→ **EXERCISE DESCRIPTION**: Retype exactly the lines that run from the start of the data to the line holding "and Worker Node|", including both, and only those.

Stored data
_ _ _
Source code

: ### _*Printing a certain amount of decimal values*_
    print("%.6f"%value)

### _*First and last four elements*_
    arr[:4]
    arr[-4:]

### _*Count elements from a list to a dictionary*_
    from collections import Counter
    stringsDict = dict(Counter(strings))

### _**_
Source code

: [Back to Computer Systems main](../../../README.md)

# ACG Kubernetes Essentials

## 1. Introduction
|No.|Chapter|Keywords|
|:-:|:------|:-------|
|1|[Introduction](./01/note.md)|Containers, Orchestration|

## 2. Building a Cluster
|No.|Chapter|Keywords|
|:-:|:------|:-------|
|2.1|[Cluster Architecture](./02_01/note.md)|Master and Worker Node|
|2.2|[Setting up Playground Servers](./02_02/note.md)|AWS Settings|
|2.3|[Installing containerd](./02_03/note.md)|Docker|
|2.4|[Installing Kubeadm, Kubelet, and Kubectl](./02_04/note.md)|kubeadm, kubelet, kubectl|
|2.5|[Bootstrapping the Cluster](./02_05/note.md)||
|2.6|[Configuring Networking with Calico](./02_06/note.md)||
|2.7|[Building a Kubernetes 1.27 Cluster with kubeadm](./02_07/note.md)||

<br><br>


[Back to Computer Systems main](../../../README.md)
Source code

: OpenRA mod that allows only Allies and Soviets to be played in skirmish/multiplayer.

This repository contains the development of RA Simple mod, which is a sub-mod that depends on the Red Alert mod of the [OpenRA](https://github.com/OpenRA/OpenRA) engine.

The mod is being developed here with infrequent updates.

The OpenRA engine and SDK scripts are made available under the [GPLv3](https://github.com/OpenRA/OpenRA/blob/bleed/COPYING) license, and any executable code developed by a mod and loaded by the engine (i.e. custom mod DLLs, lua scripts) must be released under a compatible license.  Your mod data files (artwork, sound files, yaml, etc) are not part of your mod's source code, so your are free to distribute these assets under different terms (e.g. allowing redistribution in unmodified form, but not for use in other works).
_ _ _
→ **OUTPUT OF THE EXERCISE**:
Source code

: ### _*Printing a certain amount of decimal values*_
    print("%.6f"%value)

### _*First and last four elements*_
    arr[:4]
    arr[-4:]

### _*Count elements from a list to a dictionary*_
    from collections import Counter
    stringsDict = dict(Counter(strings))

### _**_
Source code

: [Back to Computer Systems main](../../../README.md)

# ACG Kubernetes Essentials

## 1. Introduction
|No.|Chapter|Keywords|
|:-:|:------|:-------|
|1|[Introduction](./01/note.md)|Containers, Orchestration|

## 2. Building a Cluster
|No.|Chapter|Keywords|
|:-:|:------|:-------|
|2.1|[Cluster Architecture](./02_01/note.md)|Master and Worker Node|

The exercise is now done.